THE NEURAL NETWORK ZOO
POSTED ON SEPTEMBER 14, 2016 BY FJODOR VAN VEEN
? ? ? ?With new neural network?architectures popping up every now and then, it’s hard to keep track of them all. Knowing all the abbreviations being thrown around (DCIGN, BiLSTM, DCGAN, anyone?) can be a bit overwhelming at first.
? ? ? ?隨著新神經網絡體系結構的不斷涌現,很難對它們進行跟蹤。知道所有的縮寫(DCIGN, BiLSTM, DCGAN,還有其它更多的一些?)一開始可能有點壓倒性。
? ? ? ?So I decided to compose a cheat sheet containing?many of those?architectures. Most of these?are neural networks, some are completely different beasts. Though all of these architectures are presented as novel and unique,?when I drew?the node structures…?their underlying relations started to make more sense.
? ? ? ?因此,我決定編寫一個包含許多這樣的體系結構的備忘單。其中大部分是神經網絡,有些則是完全不同的beasts。雖然所有這些架構都是新穎獨特的,但當我繪制節點結構時……它們的底層關系開始變得更有意義。
? ? ? ?One problem with drawing them as node maps: it doesn’t really show how they’re used. For example, variational autoencoders (VAE) may look just like autoencoders (AE), but the training process is actually quite different. The use-cases for trained networks differ even more, because VAEs are generators, where you insert noise to get a new sample. AEs, simply map whatever they get as input to the closest training sample they “remember”. I should add that this overview is?in no way clarifying how each of the different node types work internally (but that’s a topic for another day).
? ? ? ?將它們繪制為節點映射有一個問題:它并沒有真正顯示如何使用它們。例如,變分自編碼器(VAE)可能看起來就像自編碼器(AE),但是訓練過程實際上是非常不同的。經過訓練的網絡的用例差別甚至更大,因為VAEs是生成器,您可以在其中插入噪聲以獲得新的樣本。
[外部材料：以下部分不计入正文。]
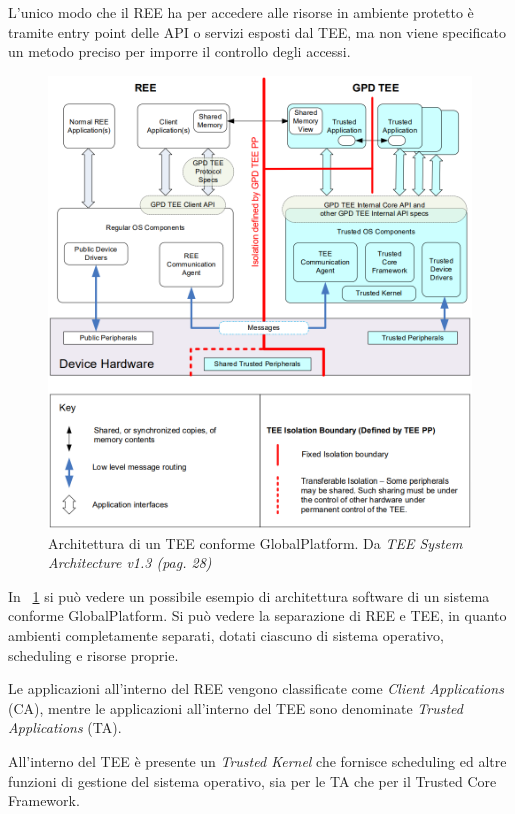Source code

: \documentclass[12pt,italian]{report}
\begin{document}
	L'unico modo che il REE ha per accedere alle risorse in ambiente protetto è tramite entry point delle API o servizi esposti dal TEE, ma non viene specificato un metodo preciso per imporre il controllo degli accessi.
	
	\begin{figure}
		\centering
		\includegraphics[width=1\textwidth]{immagini/TEE_SW_Architecture}
		\caption{
			Architettura di un TEE conforme GlobalPlatform. 
			Da \textit{TEE System Architecture v1.3 (pag. 28)}
			\cite{gp2020systemarchitecture}
		}
		\label{fig:tee-architecture}
	\end{figure}
	
	\bigbreak
	
	In \figurename~\ref{fig:tee-architecture} si può vedere un possibile esempio di architettura software di un sistema conforme GlobalPlatform. Si può vedere la separazione di REE e TEE, in quanto ambienti completamente separati, dotati ciascuno di sistema operativo, scheduling e risorse proprie.
	
	Le applicazioni all'interno del REE vengono classificate come \textit{Client Applications} (CA), mentre le applicazioni all'interno del TEE sono denominate \textit{Trusted Applications} (TA).
	
	All'interno del TEE è presente un \textit{Trusted Kernel} che fornisce scheduling ed altre funzioni di gestione del sistema operativo, sia per le TA che per il Trusted Core Framework.
	
\end{document}
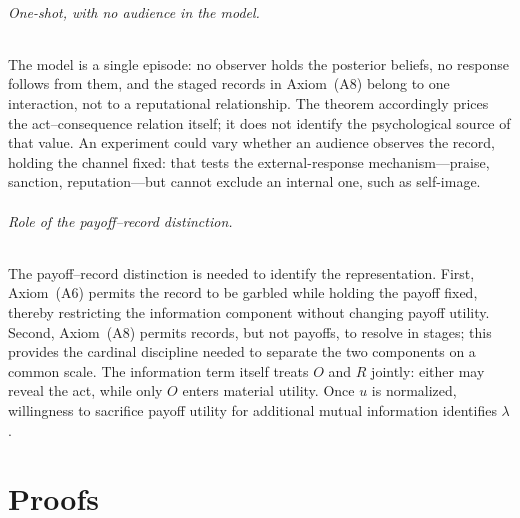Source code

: \documentclass[11pt,a4paper]{article}
\theoremstyle{definition}
\newcommand{\1}{\mathbf 1}
\begin{document}
\paragraph{One-shot, with no audience in the model.}
The model is a single episode: no observer holds the posterior beliefs, no response follows from them, and the
staged records in Axiom~\textup{(A8)} belong to one interaction, not to a reputational relationship.  The theorem
accordingly prices the act--consequence relation itself; it does not identify the psychological source of that
value.  An experiment could vary whether an audience observes the record, holding the channel fixed: that tests
the external-response mechanism---praise, sanction, reputation---but cannot exclude an internal one, such as
self-image.


\paragraph{Role of the payoff--record distinction.}The payoff--record distinction is needed to identify the representation. First, Axiom~\textup{(A6)} permits the record to be garbled while holding the payoff fixed, thereby restricting the information component without changing payoff utility. Second, Axiom~\textup{(A8)} permits records, but not payoffs, to resolve in stages; this provides the cardinal discipline needed to separate the two components on a common scale. The information term itself treats $O$ and $R$ jointly: either may reveal the act, while only $O$ enters material utility. Once $u$ is normalized, willingness to sacrifice payoff utility for additional mutual information identifies $\lambda$.

\clearpage
\appendix

\part*{Proofs}


\clearpage

\clearpage

\end{document}
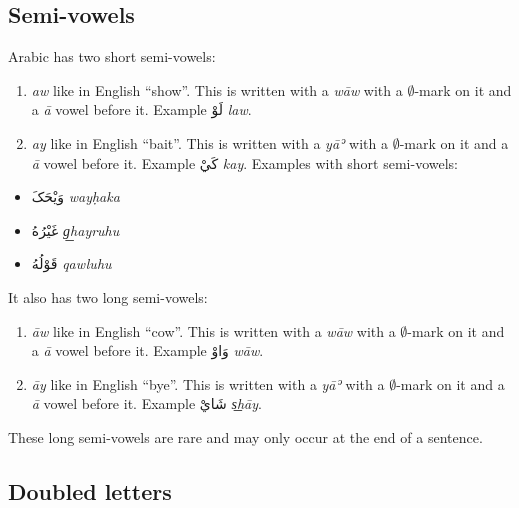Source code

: \documentclass[
  10pt,
]{book}
\providecommand{\tightlist}{%
  \setlength{\itemsep}{0pt}\setlength{\parskip}{0pt}}
\begin{document}
\subsection{Semi-vowels}\label{semi-vowels}

Arabic has two short semi-vowels:

\begin{enumerate}
\def\labelenumi{\arabic{enumi}.}
\tightlist
\item
  \emph{aw} like in English \enquote{show}. This is written with a \emph{wāw} with a \(\emptyset\)-mark on it and a \emph{ā} vowel before it. Example \foreignlanguage{arabic}{لَوْ} \emph{law}.
\item
  \emph{ay} like in English \enquote{bait}. This is written with a \emph{yāʾ} with a \(\emptyset\)-mark on it and a \emph{ā} vowel before it. Example \foreignlanguage{arabic}{کَيْ} \emph{kay}.
  Examples with short semi-vowels:
\end{enumerate}

\begin{itemize}
\tightlist
\item
  \foreignlanguage{arabic}{وَيْحَکَ} \emph{wayḥaka}
\item
  \foreignlanguage{arabic}{غَيْرُهُ} \emph{g͟hayruhu}
\item
  \foreignlanguage{arabic}{قَوْلُهُ} \emph{qawluhu}
\end{itemize}

It also has two long semi-vowels:

\begin{enumerate}
\def\labelenumi{\arabic{enumi}.}
\tightlist
\item
  \emph{āw} like in English \enquote{cow}. This is written with a \emph{wāw} with a \(\emptyset\)-mark on it and a \emph{ā} vowel before it. Example \foreignlanguage{arabic}{وَاوْ} \emph{wāw}.
\item
  \emph{āy} like in English \enquote{bye}. This is written with a \emph{yāʾ} with a \(\emptyset\)-mark on it and a \emph{ā} vowel before it. Example \foreignlanguage{arabic}{شَايْ} \emph{s͟hāy}.
\end{enumerate}

These long semi-vowels are rare and may only occur at the end of a sentence.

\subsection{Doubled letters}\label{doubled-letters}
\end{document}
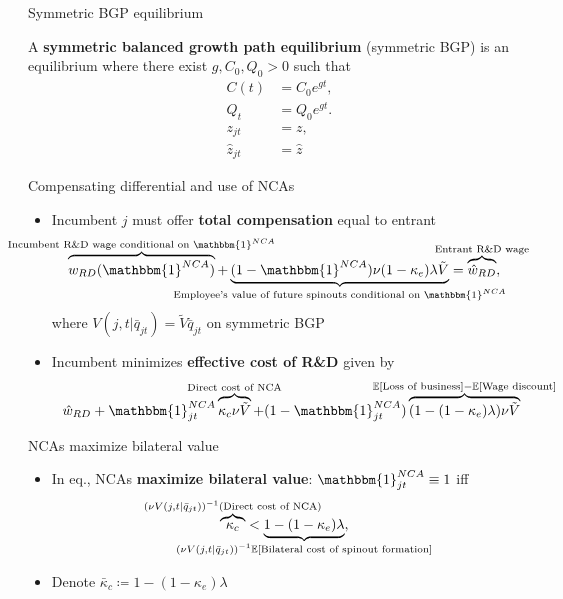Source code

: \documentclass[english,usenames,dvipsnames]{beamer}
\begin{document}
\begin{frame}{Symmetric BGP equilibrium}\label{definition:symmetric_bgp}
	\hyperlink{characterizing_BGP}{}
	\begin{definition}
	A \textbf{symmetric balanced growth path equilibrium} (symmetric BGP) is an equilibrium where there exist $g, C_0, Q_0 > 0$ such that
	\begin{align*}
		C(t) &= C_0 e^{gt}, \\
		Q_t &= Q_0 e^{gt}. \\
		z_{jt} &= z, \\
		\hat{z}_{jt} &= \hat{z}
	\end{align*}
	\end{definition}
\end{frame}


\begin{frame}{Compensating differential and use of NCAs}\label{use_of_ncas_details}
	\begin{itemize}
		\item<+-> Incumbent $j$ must offer \alert{\textbf{total compensation}} equal to entrant
		\begin{align*}
			\overbrace{w_{RD}(\mathbbm{1}^{NCA})}^{\mathclap{\text{Incumbent R\&D wage conditional on }\mathbbm{1}^{NCA}}} + \underbrace{(1-\mathbbm{1}^{NCA}) \nu (1-\kappa_e) \lambda \tilde{V}}_{\mathclap{\text{Employee's value of future spinouts conditional on }\mathbbm{1}^{NCA}}} &= \overbrace{\hat{w}_{RD}}^{\mathclap{\text{Entrant R\&D wage}}},
		\end{align*}
		where $V(j,t|\bar{q}_{jt}) = \tilde{V} \bar{q}_{jt}$ on symmetric BGP
		\medskip
		\item<+-> Incumbent minimizes \alert{\textbf{effective cost of R\&D}} given by
		\begin{align*}
			\hat{w}_{RD} + \mathbbm{1}^{NCA}_{jt} \overbrace{ \kappa_c \nu \tilde{V}}^{\mathclap{\text{Direct cost of NCA}}} + (1- \mathbbm{1}^{NCA}_{jt}) \overbrace{(1 - (1-\kappa_e) \lambda) \nu \tilde{V}}^{\mathclap{\mathbb{E}[\text{Loss of business}] - \mathbb{E}[\text{Wage discount}]}} 
		\end{align*}
	\end{itemize}
\end{frame}

\begin{frame}{NCAs maximize bilateral value}\label{use_of_ncas}
	\begin{itemize}
		\item In eq., NCAs \alert{\textbf{maximize bilateral value}}: $\mathbbm{1}^{NCA}_{jt} \equiv 1$ iff
		\begin{align*}
		\overbrace{\kappa_c}^{\mathclap{(\nu V(j,t|\bar{q}_{jt}))^{-1} (\text{Direct cost of NCA})}} &< \underbrace{1 - (1-\kappa_e) \lambda}_{\mathclap{(\nu V(j,t|\bar{q}_{jt}))^{-1}\mathbb{E}[\text{Bilateral cost of spinout formation}]}},
		\end{align*}
		\item Denote $\bar{\kappa}_c \coloneqq 1 - (1-\kappa_e) \lambda$
	\end{itemize}
\end{frame}
\end{document}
AEs,簡單地將他們得到的輸入映射到他們“記得”的最近的訓練樣本。我應該補充一點,這個概述并沒有闡明每種不同的節點類型如何在內部工作(但這是另一個主題)。
? ? ? ?It should be noted that while most of the abbreviations used are generally accepted, not all of them are. RNNs sometimes refer to recursive neural networks, but most of the time they refer to recurrent neural networks. That’s not the end of it though, in many places you’ll find RNN used as placeholder for any recurrent architecture, including LSTMs, GRUs and even the bidirectional variants. AEs suffer from a similar problem from time to time, where VAEs and DAEs and the like are called simply AEs. Many abbreviations also vary in the amount of “N”s to add at the end, because you could call it a convolutional neural network but also simply a convolutional network (resulting in CNN or CN).
? ? ? ?應該指出的是,雖然使用的大多數縮寫詞都被普遍接受,但并不是所有的縮寫詞都被接受。RNNs有時指recursive神經網絡,但大多數時候指的是recurrent神經網絡。不過,這還沒完,在許多地方,您會發現RNN被用作任何循環體系結構的占位符,包括LSTMs、GRUs甚至雙向變體。AEs有時會遇到類似的問題,其中VAEs和DAEs等被簡單地稱為AEs。許多縮寫在結尾添加的“N”的數量也有所不同,因為您可以將其稱為卷積神經網絡,也可以簡單地稱為卷積網絡(即CNN或CN)。
? ? ? ?Composing a complete?list is practically?impossible, as?new architectures are invented all the time. Even if published it can still be quite challenging to find them even if you’re looking for them, or sometimes you just overlook some. So while this list may provide you with some insights into the world of AI, please, by no means take this list for being comprehensive; especially if you read this post long after it was written.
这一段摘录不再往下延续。